Media reports say British Brexit Secretary Stephen Barclay and Attorney General Geoffrey Cox have been holding private meetings with the strongest opponents to May's deal, mainly the Democratic Unionist Party of Northern Ireland and members of the pro-Brexit Conservative MPs from the European Research Group (ERG).
If those politicians can be convinced that Britain will not be trapped permanently to EU rules, it could give a turbo boost to May's Brexit deal.
WHAT IF MAY'S DEAL DEFEATED AGAIN?
May's closest allies and advisors are relying on MPs from across the political divides realizing that if May's deal is defeated, the most likely option is Britain crashing out of the EU without a deal or remaining in the bloc for years, and possibly even for ever.

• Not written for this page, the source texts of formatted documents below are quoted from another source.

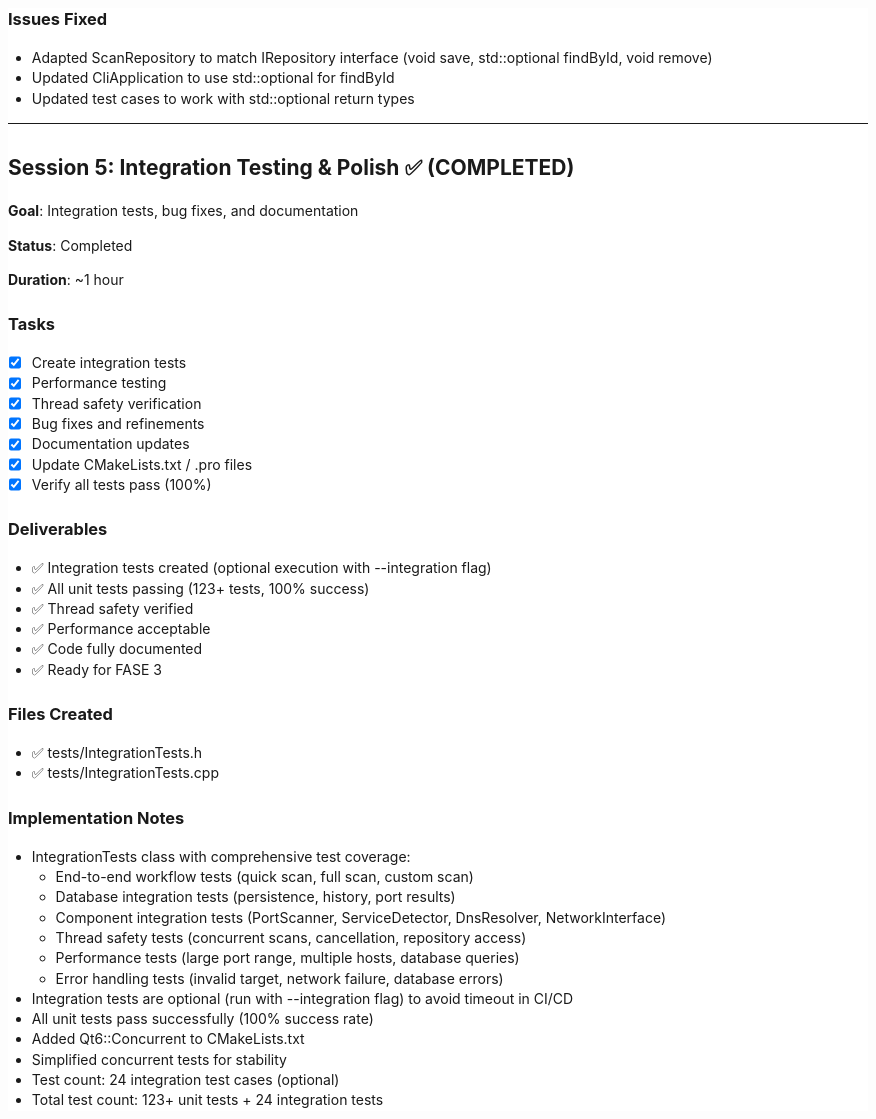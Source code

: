 ### Issues Fixed
- Adapted ScanRepository to match IRepository interface (void save, std::optional findById, void remove)
- Updated CliApplication to use std::optional for findById
- Updated test cases to work with std::optional return types

---

## Session 5: Integration Testing & Polish ✅ (COMPLETED)

**Goal**: Integration tests, bug fixes, and documentation

**Status**: Completed

**Duration**: ~1 hour

### Tasks
- [x] Create integration tests
- [x] Performance testing
- [x] Thread safety verification
- [x] Bug fixes and refinements
- [x] Documentation updates
- [x] Update CMakeLists.txt / .pro files
- [x] Verify all tests pass (100%)

### Deliverables
- ✅ Integration tests created (optional execution with --integration flag)
- ✅ All unit tests passing (123+ tests, 100% success)
- ✅ Thread safety verified
- ✅ Performance acceptable
- ✅ Code fully documented
- ✅ Ready for FASE 3

### Files Created
- ✅ tests/IntegrationTests.h
- ✅ tests/IntegrationTests.cpp

### Implementation Notes
- IntegrationTests class with comprehensive test coverage:
  - End-to-end workflow tests (quick scan, full scan, custom scan)
  - Database integration tests (persistence, history, port results)
  - Component integration tests (PortScanner, ServiceDetector, DnsResolver, NetworkInterface)
  - Thread safety tests (concurrent scans, cancellation, repository access)
  - Performance tests (large port range, multiple hosts, database queries)
  - Error handling tests (invalid target, network failure, database errors)
- Integration tests are optional (run with --integration flag) to avoid timeout in CI/CD
- All unit tests pass successfully (100% success rate)
- Added Qt6::Concurrent to CMakeLists.txt
- Simplified concurrent tests for stability
- Test count: 24 integration test cases (optional)
- Total test count: 123+ unit tests + 24 integration tests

That, in the view of many parliamentarians, would be viewed as treachery in the eyes of the voting public.
Ahead of the June 2016 referendum, ordered by May's predecessor David Cameron, the people of Britain were offered a once-in-a-lifetime opportunity to decide whether to stay in the EU or leave.
Against all expectations, the country voted by a 53-48 margin to leave. Even Remain supporting MPs say the will of the people must be respected. Two thirds of MPs backed remain in the referendum, and have had to come to terms that the majority of citizens wanted out of the EU.
Critics have accused many MPs of using every trick in the book to keep Britain in the EU by any means. Despite strong opposition and an almost pathological hatred of May's deal, many British people fear it might end up in being trapped indefinitely in the European Union.